**** Material for the task

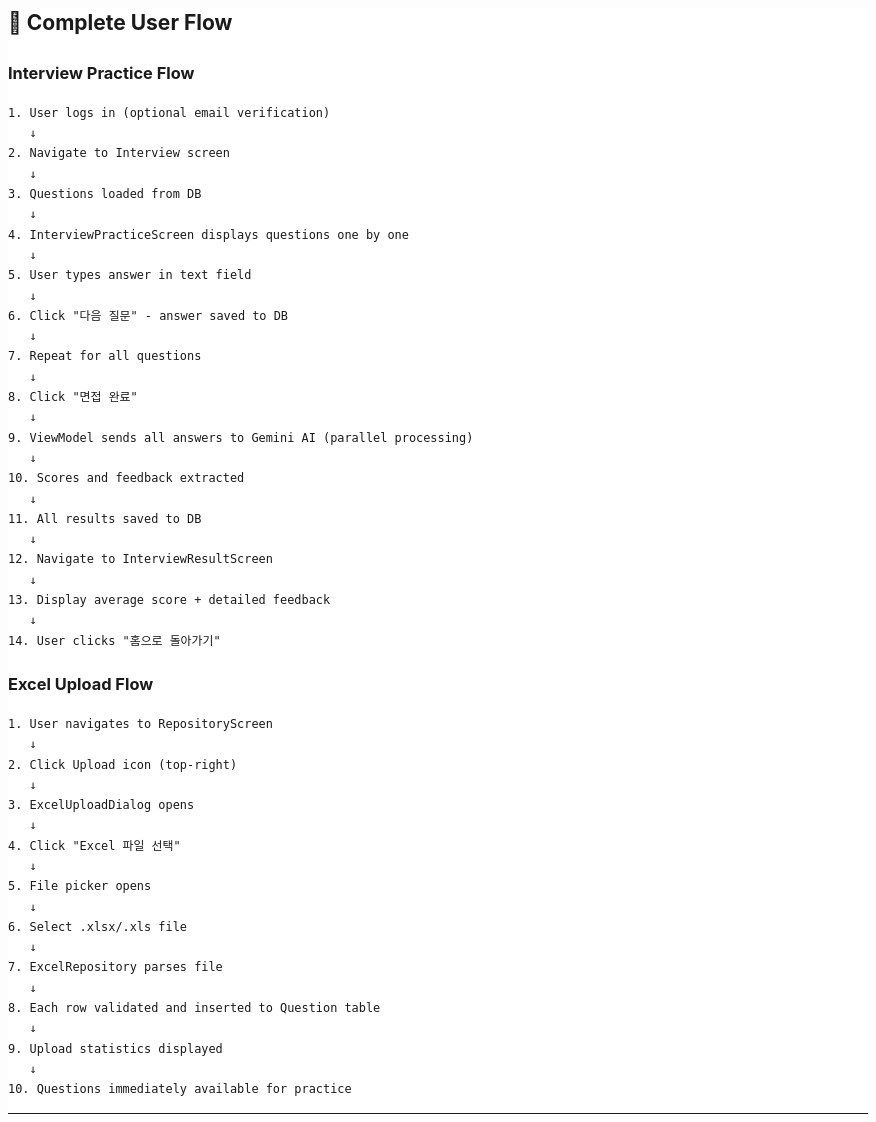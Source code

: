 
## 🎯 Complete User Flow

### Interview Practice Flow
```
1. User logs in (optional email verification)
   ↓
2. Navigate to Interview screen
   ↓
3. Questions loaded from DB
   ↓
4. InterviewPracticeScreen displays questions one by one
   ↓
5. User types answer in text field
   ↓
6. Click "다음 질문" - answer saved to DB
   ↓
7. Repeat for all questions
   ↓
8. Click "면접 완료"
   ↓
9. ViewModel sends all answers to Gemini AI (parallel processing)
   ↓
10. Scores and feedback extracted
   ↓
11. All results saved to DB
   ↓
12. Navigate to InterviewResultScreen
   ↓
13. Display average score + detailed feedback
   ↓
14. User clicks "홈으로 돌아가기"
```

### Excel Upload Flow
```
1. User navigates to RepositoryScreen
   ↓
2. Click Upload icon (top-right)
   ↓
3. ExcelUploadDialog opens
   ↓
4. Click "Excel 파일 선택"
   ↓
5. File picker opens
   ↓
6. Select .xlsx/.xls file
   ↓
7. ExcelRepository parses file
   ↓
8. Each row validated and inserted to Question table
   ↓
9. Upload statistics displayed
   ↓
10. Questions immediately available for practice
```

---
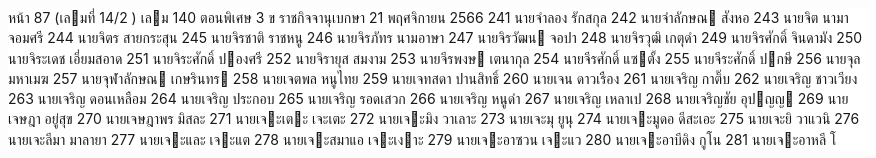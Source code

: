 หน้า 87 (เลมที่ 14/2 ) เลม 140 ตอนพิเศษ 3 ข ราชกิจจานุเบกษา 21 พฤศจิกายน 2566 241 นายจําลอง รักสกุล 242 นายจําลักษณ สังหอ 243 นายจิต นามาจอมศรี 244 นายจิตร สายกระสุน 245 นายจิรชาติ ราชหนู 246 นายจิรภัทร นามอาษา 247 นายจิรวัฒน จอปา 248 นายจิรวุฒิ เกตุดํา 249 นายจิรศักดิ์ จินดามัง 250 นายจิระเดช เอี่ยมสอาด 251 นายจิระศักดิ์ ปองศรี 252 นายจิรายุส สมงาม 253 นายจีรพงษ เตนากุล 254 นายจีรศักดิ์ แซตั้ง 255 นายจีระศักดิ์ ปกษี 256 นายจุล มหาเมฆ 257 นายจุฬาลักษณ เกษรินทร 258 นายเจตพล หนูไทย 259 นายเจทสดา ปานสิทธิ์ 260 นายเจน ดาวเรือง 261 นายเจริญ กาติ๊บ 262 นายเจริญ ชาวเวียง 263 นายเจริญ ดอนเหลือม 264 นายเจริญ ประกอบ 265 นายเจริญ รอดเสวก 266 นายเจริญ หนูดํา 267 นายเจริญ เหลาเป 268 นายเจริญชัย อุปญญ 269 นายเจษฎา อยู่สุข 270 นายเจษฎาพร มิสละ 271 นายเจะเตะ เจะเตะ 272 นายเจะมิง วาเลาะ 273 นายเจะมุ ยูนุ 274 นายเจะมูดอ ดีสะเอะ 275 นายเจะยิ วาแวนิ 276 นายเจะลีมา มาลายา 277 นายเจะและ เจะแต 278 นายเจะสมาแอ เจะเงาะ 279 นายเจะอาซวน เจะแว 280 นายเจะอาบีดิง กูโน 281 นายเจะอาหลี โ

********

Task directions: Select and copy every line of the material that holds the string "opens".

Answer section:
3. ExcelUploadDialog opens
5. File picker opens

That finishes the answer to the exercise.